___ DATA RECORDS

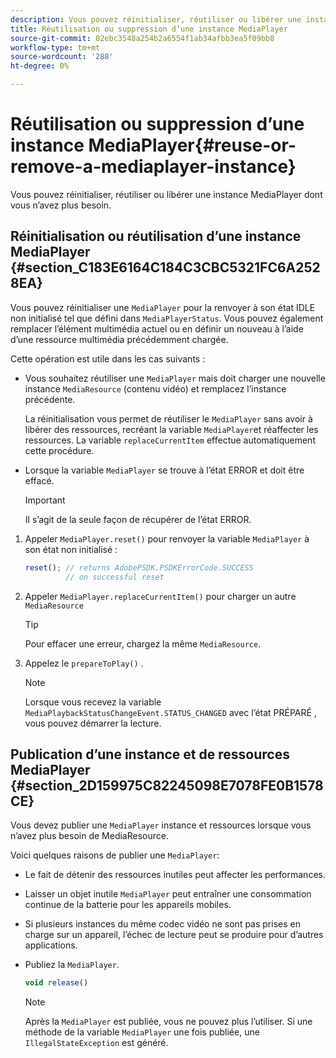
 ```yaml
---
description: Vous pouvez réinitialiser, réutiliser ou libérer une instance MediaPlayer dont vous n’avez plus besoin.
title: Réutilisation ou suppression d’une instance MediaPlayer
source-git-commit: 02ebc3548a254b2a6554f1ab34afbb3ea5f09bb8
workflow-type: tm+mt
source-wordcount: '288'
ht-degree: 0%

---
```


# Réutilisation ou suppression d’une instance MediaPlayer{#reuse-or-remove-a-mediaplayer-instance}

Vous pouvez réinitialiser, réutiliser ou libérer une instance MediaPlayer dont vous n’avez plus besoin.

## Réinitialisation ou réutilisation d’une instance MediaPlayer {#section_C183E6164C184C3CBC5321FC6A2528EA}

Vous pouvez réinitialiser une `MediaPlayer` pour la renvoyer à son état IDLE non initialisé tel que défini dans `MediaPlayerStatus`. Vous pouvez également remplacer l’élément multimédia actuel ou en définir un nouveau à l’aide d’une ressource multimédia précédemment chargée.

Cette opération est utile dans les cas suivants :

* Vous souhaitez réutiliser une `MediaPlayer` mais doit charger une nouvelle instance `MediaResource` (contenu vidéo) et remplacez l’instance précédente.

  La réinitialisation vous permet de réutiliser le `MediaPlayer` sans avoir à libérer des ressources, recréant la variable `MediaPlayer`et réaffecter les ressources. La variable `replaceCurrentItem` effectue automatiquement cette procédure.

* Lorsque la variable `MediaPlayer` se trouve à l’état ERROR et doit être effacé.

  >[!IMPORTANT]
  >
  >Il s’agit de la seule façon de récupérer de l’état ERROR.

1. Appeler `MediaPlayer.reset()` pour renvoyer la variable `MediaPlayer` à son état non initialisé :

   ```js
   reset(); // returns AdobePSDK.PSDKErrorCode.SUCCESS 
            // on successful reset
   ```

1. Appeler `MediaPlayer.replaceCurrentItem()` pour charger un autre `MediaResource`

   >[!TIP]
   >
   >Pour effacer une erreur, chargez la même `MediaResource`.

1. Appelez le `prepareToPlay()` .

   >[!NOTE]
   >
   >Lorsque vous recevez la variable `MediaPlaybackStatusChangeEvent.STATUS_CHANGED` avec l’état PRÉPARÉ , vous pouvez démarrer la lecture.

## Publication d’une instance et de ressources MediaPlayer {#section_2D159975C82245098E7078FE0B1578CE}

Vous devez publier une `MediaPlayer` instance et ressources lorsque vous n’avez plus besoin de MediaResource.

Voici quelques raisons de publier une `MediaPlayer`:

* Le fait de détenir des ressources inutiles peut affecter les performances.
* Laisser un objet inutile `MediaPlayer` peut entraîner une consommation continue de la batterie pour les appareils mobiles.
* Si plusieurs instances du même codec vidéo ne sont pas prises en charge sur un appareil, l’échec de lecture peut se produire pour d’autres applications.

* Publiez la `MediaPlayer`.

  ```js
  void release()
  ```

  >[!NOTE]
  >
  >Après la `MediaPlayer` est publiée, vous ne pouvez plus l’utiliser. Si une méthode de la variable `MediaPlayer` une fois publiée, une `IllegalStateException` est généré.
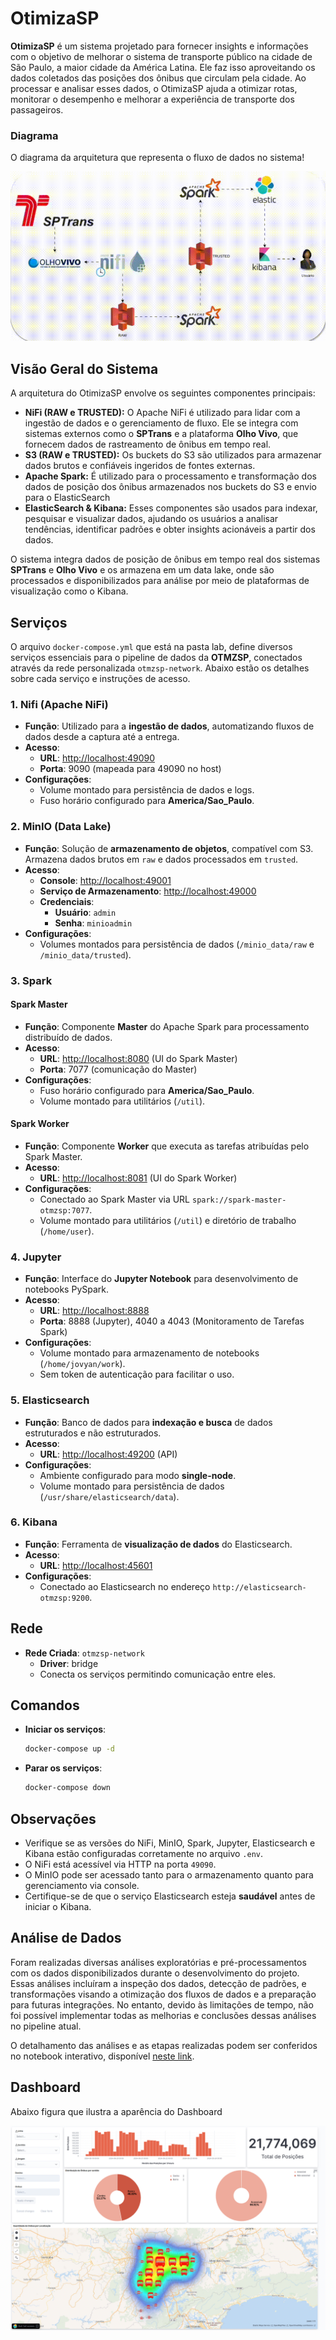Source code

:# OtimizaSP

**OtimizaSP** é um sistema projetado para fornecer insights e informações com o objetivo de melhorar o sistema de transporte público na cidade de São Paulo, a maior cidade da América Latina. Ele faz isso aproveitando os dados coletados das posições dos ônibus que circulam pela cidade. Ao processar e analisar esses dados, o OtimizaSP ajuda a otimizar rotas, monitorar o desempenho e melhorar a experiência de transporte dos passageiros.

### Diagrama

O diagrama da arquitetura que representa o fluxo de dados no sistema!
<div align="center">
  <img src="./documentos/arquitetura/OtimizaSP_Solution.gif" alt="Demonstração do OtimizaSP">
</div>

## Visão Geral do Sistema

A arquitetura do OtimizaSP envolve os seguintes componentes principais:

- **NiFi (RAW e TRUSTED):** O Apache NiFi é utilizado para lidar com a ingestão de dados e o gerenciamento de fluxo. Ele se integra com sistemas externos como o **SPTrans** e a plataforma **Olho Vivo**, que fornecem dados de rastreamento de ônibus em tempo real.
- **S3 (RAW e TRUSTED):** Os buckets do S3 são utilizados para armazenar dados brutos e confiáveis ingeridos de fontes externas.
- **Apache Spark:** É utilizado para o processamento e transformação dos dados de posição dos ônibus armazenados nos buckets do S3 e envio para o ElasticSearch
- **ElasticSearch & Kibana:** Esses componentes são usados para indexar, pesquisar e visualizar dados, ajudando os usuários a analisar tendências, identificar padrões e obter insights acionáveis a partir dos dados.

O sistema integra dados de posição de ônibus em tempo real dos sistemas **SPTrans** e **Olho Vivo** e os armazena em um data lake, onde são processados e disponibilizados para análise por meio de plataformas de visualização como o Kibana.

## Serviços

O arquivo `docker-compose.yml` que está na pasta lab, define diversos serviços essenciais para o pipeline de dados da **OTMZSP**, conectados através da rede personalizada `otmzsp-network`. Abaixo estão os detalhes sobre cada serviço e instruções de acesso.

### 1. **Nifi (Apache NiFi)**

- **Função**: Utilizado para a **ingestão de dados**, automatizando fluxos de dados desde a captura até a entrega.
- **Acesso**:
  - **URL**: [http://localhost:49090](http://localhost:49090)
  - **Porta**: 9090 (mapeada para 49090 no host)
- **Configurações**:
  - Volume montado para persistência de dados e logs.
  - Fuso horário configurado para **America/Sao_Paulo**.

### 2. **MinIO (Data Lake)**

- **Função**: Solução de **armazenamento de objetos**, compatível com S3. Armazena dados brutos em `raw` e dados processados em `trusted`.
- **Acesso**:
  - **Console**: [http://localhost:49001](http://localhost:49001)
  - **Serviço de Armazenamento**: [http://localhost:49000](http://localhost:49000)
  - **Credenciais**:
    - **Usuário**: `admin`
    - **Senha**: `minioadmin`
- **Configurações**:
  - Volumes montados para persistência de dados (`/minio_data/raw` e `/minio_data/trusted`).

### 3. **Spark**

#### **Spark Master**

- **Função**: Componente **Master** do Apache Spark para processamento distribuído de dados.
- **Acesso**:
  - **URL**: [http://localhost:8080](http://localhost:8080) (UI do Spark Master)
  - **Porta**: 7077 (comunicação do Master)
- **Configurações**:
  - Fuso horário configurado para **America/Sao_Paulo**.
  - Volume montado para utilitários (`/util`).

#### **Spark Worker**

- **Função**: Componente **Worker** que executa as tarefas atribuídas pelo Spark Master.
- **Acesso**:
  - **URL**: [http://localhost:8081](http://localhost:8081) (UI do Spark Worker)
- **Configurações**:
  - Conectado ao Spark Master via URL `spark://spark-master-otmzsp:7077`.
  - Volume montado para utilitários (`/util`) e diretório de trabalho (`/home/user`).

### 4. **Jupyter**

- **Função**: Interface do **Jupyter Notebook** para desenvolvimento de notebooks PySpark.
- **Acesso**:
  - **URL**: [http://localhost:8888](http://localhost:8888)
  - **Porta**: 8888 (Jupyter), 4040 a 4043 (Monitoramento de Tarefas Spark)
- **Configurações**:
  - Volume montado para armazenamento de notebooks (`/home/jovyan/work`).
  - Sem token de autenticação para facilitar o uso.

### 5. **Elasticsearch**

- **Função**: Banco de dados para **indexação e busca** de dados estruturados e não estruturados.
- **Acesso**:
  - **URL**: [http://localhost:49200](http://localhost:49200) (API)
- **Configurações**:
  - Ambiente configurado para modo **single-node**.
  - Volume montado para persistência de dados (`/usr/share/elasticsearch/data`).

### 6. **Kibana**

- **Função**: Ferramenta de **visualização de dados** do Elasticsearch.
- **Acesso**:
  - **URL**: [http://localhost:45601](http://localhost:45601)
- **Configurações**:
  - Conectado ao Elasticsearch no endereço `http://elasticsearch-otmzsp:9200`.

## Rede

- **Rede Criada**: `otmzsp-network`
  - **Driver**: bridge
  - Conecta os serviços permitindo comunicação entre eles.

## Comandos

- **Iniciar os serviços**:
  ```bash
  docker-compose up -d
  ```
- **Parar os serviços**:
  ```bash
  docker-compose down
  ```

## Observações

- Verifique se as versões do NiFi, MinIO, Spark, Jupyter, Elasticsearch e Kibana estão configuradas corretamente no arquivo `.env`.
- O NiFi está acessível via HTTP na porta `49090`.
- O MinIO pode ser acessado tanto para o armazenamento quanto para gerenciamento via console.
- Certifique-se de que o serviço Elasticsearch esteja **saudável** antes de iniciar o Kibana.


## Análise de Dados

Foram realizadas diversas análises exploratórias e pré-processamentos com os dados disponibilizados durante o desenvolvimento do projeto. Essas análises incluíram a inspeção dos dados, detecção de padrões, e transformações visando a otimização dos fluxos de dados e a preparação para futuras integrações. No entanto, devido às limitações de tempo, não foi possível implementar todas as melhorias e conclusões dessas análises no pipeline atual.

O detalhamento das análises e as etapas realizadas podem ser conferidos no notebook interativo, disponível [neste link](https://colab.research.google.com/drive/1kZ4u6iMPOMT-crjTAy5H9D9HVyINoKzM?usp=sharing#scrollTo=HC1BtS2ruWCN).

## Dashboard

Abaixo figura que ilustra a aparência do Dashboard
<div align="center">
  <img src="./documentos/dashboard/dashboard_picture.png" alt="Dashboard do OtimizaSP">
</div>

______
___ DATA RECORDS

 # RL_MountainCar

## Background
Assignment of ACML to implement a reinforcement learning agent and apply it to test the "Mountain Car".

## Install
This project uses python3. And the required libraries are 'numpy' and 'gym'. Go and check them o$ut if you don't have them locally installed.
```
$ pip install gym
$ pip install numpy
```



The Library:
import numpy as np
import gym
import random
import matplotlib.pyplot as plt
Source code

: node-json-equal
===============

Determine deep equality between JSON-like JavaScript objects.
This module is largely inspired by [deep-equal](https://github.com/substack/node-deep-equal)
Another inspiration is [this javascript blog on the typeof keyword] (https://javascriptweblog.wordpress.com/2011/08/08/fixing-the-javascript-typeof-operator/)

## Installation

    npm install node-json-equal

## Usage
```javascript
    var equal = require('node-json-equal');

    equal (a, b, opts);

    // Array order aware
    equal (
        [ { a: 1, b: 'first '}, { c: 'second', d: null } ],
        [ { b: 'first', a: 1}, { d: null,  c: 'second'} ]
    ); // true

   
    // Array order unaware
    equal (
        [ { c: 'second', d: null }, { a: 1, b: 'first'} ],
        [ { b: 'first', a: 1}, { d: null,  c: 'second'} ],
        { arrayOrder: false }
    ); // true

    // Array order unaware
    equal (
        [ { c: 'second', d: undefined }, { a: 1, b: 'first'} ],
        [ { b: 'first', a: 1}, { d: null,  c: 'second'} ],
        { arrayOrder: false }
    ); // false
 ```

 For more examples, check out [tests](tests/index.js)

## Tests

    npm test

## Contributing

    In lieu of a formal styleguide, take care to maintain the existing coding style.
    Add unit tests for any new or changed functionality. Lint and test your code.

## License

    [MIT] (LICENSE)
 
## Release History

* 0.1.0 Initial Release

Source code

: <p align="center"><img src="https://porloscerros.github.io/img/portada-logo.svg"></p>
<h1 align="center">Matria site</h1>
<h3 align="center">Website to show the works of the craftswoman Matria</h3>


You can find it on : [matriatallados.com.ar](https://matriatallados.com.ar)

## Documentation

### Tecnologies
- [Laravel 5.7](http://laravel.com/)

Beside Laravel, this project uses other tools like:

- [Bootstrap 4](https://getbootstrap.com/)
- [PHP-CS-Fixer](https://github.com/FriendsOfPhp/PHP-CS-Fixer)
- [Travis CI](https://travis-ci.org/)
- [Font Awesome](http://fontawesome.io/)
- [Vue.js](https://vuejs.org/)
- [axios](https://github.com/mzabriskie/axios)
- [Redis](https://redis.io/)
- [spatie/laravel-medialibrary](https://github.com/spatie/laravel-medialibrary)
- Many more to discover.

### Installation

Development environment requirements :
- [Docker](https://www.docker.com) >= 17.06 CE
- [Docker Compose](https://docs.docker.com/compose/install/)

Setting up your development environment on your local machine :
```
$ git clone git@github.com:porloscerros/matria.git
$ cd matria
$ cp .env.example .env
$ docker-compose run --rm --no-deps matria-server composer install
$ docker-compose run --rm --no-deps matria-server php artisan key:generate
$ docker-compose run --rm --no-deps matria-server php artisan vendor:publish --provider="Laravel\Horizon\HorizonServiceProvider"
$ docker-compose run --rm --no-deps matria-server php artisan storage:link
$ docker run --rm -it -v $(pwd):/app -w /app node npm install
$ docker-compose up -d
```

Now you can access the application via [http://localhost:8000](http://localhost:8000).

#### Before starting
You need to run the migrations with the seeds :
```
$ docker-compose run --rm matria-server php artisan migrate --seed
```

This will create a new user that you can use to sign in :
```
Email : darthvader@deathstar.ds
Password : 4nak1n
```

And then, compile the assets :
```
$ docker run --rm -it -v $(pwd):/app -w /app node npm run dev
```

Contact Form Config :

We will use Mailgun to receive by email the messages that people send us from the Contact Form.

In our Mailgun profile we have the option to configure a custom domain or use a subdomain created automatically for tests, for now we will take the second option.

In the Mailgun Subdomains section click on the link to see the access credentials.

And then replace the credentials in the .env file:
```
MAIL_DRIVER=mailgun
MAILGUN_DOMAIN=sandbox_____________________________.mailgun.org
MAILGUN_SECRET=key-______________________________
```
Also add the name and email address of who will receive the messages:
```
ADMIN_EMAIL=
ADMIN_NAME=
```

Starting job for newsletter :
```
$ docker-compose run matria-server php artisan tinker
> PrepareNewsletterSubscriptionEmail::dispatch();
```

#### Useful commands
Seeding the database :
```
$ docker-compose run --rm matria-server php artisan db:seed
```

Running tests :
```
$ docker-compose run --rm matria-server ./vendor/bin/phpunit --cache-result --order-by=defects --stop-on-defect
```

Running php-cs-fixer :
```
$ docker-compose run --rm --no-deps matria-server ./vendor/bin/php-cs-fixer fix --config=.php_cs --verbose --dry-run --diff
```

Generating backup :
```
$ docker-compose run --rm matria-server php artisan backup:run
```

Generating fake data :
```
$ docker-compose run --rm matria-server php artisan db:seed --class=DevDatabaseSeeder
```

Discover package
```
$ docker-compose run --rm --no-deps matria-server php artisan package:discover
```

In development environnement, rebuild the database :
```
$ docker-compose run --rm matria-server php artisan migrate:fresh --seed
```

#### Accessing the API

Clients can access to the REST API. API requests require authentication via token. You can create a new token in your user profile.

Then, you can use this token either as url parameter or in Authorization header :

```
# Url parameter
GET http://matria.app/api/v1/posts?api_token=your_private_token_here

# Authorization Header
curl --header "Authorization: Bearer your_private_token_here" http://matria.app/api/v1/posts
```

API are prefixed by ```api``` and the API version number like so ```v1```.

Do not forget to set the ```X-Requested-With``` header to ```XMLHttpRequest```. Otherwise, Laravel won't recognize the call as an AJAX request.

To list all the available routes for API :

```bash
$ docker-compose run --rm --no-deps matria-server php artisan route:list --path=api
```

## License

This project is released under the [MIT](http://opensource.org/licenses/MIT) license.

______

Where does the word "link" appear in the records above? Return every line that holds it.

• **FINISHED EXERCISE**
O detalhamento das análises e as etapas realizadas podem ser conferidos no notebook interativo, disponível [neste link](https://colab.research.google.com/drive/1kZ4u6iMPOMT-crjTAy5H9D9HVyINoKzM?usp=sharing#scrollTo=HC1BtS2ruWCN).
$ docker-compose run --rm --no-deps matria-server php artisan storage:link
In the Mailgun Subdomains section click on the link to see the access credentials.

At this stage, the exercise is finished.